=== Section Start ===
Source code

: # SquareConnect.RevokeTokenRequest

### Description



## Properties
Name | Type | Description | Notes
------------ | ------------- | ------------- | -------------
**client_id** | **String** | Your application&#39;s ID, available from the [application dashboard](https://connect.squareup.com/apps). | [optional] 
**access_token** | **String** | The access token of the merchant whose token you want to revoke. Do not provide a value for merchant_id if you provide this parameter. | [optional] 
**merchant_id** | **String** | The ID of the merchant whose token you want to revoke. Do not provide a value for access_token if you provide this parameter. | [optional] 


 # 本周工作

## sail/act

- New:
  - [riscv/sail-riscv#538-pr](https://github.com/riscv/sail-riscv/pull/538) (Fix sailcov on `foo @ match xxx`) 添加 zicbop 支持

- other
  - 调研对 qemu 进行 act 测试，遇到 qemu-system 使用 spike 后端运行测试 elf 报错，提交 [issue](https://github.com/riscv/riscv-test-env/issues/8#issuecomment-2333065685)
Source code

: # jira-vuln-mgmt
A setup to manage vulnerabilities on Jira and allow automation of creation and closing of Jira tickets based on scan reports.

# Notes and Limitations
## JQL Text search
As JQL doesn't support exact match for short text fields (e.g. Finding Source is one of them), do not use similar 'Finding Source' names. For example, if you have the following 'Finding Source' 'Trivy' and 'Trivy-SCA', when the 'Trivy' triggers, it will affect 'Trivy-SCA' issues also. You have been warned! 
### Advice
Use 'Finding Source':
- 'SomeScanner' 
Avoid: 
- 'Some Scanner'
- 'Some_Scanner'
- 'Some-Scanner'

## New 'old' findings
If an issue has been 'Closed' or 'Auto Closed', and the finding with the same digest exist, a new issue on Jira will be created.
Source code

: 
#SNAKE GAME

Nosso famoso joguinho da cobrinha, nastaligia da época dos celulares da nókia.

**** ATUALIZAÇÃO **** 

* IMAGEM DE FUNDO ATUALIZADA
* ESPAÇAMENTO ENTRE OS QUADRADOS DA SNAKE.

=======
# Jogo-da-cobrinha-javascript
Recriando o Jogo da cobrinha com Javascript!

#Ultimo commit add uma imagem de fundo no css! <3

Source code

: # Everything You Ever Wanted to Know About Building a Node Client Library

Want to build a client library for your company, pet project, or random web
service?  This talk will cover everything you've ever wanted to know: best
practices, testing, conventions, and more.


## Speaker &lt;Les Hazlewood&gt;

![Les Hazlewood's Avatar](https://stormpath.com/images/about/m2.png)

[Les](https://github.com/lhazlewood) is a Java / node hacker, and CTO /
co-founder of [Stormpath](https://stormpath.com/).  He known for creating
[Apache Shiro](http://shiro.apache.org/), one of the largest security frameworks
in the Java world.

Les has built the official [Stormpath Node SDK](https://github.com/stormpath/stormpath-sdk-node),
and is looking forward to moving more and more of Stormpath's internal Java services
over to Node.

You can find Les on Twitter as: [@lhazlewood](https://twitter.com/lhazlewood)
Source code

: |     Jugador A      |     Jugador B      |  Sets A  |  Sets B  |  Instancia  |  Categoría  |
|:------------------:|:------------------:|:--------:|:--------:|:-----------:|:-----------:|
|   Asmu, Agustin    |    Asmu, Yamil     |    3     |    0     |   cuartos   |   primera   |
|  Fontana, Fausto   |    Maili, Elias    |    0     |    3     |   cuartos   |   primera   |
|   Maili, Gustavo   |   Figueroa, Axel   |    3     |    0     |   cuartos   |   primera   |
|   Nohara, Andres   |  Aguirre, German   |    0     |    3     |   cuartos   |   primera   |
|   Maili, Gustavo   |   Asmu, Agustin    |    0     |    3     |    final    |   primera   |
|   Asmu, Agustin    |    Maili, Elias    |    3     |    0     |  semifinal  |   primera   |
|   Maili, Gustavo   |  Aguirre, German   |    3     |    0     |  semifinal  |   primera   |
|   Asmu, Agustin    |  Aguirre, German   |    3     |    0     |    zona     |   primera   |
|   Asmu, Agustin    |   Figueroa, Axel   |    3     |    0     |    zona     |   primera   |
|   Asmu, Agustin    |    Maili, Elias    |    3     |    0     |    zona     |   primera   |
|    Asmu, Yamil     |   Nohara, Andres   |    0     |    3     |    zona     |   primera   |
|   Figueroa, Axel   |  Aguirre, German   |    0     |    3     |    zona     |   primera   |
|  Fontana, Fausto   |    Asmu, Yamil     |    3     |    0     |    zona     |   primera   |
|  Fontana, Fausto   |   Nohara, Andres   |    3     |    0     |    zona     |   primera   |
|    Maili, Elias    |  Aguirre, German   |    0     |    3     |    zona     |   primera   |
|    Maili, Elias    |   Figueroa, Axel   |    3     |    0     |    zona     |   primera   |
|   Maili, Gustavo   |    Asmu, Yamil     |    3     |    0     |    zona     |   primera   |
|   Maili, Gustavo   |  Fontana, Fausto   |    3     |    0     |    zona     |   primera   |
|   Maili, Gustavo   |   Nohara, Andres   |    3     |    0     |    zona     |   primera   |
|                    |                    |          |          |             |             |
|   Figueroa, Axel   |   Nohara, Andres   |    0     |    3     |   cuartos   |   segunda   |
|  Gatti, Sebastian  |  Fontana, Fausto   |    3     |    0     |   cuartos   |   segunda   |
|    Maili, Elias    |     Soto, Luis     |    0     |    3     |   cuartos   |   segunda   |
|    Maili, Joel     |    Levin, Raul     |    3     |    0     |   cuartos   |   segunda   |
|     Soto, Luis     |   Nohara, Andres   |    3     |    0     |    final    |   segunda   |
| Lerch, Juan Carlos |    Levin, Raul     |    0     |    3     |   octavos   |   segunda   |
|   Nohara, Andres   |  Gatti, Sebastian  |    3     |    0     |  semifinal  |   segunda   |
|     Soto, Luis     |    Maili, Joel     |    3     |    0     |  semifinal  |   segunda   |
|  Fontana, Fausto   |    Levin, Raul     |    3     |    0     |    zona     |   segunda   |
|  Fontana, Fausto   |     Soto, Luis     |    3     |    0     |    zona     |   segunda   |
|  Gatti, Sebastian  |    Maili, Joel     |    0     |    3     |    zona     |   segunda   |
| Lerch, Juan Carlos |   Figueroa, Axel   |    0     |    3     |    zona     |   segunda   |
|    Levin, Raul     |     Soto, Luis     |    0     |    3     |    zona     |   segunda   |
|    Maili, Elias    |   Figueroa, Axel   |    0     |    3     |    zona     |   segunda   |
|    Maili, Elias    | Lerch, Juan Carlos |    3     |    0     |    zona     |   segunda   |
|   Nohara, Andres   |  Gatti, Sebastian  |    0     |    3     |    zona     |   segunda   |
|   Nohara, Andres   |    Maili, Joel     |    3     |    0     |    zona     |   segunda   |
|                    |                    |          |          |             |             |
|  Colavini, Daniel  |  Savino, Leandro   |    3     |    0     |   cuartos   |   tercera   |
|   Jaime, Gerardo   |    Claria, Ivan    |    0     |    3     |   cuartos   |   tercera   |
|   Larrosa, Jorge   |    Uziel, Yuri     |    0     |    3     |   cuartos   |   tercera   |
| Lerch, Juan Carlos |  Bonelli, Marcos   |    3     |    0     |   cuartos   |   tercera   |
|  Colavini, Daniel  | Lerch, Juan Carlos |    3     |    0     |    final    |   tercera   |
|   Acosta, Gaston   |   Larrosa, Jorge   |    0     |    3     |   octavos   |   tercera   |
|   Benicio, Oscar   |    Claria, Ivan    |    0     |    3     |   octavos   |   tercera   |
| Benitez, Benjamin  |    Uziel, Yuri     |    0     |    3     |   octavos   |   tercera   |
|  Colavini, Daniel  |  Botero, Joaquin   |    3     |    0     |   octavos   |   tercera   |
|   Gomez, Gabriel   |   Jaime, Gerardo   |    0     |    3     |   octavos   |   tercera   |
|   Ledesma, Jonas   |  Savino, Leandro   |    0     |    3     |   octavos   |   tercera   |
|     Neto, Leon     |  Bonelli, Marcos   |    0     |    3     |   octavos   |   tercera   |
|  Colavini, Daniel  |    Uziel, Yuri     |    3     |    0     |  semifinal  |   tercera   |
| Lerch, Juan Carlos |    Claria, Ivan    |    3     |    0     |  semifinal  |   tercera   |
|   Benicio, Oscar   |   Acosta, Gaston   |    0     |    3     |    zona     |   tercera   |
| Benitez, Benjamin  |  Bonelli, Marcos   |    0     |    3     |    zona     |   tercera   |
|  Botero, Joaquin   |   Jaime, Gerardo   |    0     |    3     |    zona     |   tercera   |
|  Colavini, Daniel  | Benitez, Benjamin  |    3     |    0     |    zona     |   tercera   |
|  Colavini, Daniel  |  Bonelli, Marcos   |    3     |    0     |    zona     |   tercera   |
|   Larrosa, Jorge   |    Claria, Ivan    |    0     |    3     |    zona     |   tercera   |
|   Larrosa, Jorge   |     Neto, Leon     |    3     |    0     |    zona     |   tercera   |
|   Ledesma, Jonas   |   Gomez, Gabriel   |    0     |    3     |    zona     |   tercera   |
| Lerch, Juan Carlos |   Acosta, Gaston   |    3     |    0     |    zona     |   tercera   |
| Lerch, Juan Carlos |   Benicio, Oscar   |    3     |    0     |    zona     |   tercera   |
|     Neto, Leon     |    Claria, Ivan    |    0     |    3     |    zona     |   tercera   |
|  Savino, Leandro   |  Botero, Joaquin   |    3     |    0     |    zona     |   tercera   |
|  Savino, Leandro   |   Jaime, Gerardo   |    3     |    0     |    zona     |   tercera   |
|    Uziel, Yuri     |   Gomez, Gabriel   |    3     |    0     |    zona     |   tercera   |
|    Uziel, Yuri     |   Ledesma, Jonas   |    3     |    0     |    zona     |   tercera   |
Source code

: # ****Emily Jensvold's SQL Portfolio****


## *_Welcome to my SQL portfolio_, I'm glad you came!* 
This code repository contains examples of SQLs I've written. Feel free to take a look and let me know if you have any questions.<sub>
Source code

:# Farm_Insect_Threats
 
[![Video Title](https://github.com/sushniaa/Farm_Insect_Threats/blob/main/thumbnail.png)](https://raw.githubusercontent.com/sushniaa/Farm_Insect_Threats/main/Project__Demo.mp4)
=== Section End ===
*Exercise*
Reproduce every line of the entries above, unchanged, from the very first one down to and including the line containing "merchant_id if you provide this parameter. | [optional]".

*Answer for this exercise*
Source code

: # SquareConnect.RevokeTokenRequest

### Description



## Properties
Name | Type | Description | Notes
------------ | ------------- | ------------- | -------------
**client_id** | **String** | Your application&#39;s ID, available from the [application dashboard](https://connect.squareup.com/apps). | [optional] 
**access_token** | **String** | The access token of the merchant whose token you want to revoke. Do not provide a value for merchant_id if you provide this parameter. | [optional] 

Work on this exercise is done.